◆ Input data ◆
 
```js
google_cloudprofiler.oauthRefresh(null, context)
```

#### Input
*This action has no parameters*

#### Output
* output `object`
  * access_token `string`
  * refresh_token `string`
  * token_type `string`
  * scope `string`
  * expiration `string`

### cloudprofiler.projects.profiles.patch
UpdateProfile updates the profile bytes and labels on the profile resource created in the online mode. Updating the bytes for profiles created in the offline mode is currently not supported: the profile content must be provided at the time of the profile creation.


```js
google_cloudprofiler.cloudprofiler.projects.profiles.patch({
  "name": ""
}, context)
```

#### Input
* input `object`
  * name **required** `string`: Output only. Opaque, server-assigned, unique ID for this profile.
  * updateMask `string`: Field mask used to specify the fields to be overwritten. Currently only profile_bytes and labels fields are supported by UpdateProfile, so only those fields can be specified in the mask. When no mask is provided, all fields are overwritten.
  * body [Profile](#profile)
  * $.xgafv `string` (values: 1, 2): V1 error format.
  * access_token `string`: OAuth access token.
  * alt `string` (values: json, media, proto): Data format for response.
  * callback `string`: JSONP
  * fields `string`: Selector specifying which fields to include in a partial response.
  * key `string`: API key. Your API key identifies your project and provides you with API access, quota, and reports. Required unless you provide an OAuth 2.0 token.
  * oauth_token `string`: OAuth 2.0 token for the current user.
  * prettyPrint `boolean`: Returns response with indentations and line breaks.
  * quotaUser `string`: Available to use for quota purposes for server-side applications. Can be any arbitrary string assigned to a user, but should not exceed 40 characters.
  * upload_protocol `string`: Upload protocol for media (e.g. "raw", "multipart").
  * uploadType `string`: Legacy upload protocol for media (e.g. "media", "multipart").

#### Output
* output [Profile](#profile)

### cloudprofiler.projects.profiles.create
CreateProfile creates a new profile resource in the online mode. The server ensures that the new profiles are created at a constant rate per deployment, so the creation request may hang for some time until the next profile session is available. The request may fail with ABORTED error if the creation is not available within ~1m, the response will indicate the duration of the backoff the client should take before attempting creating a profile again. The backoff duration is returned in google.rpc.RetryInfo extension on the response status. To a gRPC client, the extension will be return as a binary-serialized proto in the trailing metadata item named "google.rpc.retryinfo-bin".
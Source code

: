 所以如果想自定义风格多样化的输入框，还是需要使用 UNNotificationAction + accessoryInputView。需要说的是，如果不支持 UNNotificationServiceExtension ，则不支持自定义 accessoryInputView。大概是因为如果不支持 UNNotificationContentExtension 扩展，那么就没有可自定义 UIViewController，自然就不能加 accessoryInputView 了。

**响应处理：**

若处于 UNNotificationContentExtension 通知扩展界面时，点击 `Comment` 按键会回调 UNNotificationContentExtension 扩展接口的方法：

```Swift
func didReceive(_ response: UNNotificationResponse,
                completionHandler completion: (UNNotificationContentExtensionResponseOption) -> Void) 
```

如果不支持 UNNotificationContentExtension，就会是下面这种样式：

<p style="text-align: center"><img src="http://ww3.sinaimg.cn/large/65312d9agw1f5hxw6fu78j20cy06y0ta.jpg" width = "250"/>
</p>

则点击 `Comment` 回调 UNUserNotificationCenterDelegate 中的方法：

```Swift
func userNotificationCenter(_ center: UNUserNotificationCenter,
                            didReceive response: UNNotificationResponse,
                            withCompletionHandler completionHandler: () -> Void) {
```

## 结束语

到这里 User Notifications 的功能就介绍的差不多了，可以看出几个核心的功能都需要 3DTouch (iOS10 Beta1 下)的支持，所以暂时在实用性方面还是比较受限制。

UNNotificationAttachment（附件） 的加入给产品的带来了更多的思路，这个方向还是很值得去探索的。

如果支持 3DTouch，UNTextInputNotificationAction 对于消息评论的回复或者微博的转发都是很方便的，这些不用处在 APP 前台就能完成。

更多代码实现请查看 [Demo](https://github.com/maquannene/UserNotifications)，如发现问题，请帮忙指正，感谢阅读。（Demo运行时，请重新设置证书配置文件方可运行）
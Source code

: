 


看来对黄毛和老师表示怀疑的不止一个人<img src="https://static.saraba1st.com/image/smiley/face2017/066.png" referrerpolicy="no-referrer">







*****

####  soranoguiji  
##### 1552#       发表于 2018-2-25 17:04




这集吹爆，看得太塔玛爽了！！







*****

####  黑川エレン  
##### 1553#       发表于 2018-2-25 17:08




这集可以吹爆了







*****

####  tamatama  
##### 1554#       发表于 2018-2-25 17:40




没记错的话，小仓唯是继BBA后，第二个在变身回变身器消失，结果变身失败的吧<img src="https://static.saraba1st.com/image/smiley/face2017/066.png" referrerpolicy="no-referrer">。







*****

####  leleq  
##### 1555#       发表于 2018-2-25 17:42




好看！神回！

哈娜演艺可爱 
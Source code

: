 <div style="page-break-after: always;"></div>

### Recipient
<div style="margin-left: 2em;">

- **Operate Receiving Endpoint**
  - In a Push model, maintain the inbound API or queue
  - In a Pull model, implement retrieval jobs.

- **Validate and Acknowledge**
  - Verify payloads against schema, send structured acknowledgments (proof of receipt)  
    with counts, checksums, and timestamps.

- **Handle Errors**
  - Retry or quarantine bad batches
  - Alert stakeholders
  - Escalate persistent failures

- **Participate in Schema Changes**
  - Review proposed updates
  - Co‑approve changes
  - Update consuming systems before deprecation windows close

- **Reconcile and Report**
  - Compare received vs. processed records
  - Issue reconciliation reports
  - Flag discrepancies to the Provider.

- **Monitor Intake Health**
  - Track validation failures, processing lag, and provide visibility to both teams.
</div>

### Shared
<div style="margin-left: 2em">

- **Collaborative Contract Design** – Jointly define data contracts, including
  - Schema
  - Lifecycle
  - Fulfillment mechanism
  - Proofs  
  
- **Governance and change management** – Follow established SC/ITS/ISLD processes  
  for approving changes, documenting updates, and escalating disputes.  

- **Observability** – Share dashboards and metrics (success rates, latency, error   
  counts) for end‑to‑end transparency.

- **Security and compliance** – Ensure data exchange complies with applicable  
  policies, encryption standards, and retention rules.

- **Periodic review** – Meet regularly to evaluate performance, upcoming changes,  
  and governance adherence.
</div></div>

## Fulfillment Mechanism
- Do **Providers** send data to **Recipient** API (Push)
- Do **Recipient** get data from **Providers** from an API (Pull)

◆ What the task asks ◆
If a line in the listing holds the word "values", copy it out.

◆ Output of the exercise ◆
  * $.xgafv `string` (values: 1, 2): V1 error format.
  * alt `string` (values: json, media, proto): Data format for response.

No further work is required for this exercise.